Security Policy

This document provides a comprehensive overview of JustAJobApp's security architecture, including trust boundaries, system components, and data flows. JustAJobApp is responsible for undergoing a CASA Tier 2 Security Audit by a Google approved vendor. To report a vulnerability, email security@justajobapp.com.

Trust Boundary Overview
System Components
Data Flows
External Service Integrations
Security Controls
Data Classification
Data Handling Policies
CI/CD Security

Trust Boundary Overview

graph TB
    subgraph "Untrusted Zone"
        USER[User Browser]
    end

    subgraph "DMZ / Edge"
        FE[Next.js Frontend]
    end

    subgraph "Trusted Internal Zone"
        BE[FastAPI Backend]
        DB[(PostgreSQL)]
        SCHED[APScheduler]
    end

    subgraph "External Trusted Services"
        GOOGLE[Google OAuth2]
        GMAIL[Gmail API]
        GEMINI[Google Gemini API]
        STRIPE[Stripe]
        PH[PostHog Analytics]
    end

    USER -->|HTTPS| FE
    FE -->|API Calls| BE
    BE -->|SQL| DB
    BE -->|OAuth2| GOOGLE
    BE -->|Read-only| GMAIL
    BE -->|Classification| GEMINI
    BE -->|Payments| STRIPE
    FE -->|Analytics| PH
    SCHED -->|Background Jobs| BE

Trust Boundary Definitions

Boundary	From	To	Trust Level	Validation
TB-1	User Browser	Frontend	Untrusted	Input sanitization, CSP
TB-2	Frontend	Backend API	Semi-trusted	Session validation, rate limiting
TB-3	Backend	PostgreSQL	Trusted	Internal network, credentials
TB-4	Backend	Google OAuth2	External-trusted	CSRF state validation
TB-5	Backend	Gmail API	External-trusted	OAuth2 tokens, scoped access
TB-6	Backend	Gemini API	External-trusted	API key, contractual terms
TB-7	Backend	Stripe	External-trusted	Webhook signature verification
TB-8	Frontend	PostHog	External-optional	First-party proxy

System Components

Frontend (Next.js)

Attribute	Value
Technology	Next.js 16.1.5, React 18.3.1, TypeScript
Trust Level	Edge/DMZ - handles untrusted user input
Deployment	Standalone Docker container

Security Controls:

X-Frame-Options: DENY - Prevents clickjacking
Content-Security-Policy: frame-ancestors 'none' - Additional clickjacking protection
X-Content-Type-Options: nosniff - Prevents MIME-type sniffing
Referrer-Policy: strict-origin-when-cross-origin - Controls referrer leakage
X-Powered-By header disabled - Reduces technology fingerprinting
Cache-Control: Granular policy; public pages cached (e.g., 1 hour), static assets are immutable, and sensitive pages default to no-cache.
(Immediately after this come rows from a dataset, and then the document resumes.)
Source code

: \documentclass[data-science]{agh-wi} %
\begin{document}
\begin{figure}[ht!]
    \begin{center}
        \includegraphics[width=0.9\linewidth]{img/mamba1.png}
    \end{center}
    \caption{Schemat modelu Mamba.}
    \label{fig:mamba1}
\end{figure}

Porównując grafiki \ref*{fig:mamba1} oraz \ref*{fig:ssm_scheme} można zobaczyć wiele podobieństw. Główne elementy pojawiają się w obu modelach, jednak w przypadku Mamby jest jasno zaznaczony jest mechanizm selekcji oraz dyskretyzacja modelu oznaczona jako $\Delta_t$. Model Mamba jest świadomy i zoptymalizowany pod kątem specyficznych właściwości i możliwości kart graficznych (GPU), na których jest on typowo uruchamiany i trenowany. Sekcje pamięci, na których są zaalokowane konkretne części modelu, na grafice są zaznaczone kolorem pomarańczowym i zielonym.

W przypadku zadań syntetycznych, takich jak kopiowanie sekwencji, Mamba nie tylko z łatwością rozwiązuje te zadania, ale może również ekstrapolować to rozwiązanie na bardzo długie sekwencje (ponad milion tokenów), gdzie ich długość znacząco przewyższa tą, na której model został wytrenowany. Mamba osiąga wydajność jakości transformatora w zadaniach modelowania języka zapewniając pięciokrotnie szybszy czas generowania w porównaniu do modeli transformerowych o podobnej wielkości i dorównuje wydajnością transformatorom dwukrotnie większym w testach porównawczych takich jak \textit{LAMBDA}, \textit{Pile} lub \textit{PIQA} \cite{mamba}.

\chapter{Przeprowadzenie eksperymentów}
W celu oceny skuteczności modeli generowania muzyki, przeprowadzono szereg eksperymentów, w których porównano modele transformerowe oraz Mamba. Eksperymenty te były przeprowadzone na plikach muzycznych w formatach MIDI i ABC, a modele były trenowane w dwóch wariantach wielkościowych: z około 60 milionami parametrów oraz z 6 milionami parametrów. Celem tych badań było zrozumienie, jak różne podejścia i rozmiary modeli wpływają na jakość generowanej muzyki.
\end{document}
Configuration: frontend/next.config.js

Backend API (FastAPI)

Attribute	Value
Technology	FastAPI, Uvicorn, Python 3.11+
Trust Level	Internal - session-validated requests only
Deployment	Docker container

Security Controls:

Session-based authentication via secure cookies
CSRF protection via OAuth state parameter
Rate limiting via SlowAPI on all endpoints
Input validation via Pydantic models

Key Files:

backend/session/session_layer.py - Session management
backend/routes/auth_routes.py - Authentication flows
backend/utils/credential_service.py - Credential encryption

Database (PostgreSQL)

Attribute	Value
Technology	PostgreSQL 13
Trust Level	Trusted - internal access only
Deployment	Docker container or managed service

Security Controls:

Connection via environment variable (no hardcoded credentials)
Encrypted OAuth tokens (Fernet symmetric encryption)
Schema migrations via Alembic

Sensitive Tables:

Table	Sensitive Data	Protection
`oauth_credentials`	Refresh/access tokens	Fernet encryption
`users`	Email, Stripe IDs	Access control
`contributions`	Payment records	Access control

Background Scheduler (APScheduler)

Attribute	Value
Technology	APScheduler
Trust Level	Internal - runs within backend process
Schedule	Every 12 hours (3 AM / 3 PM UTC)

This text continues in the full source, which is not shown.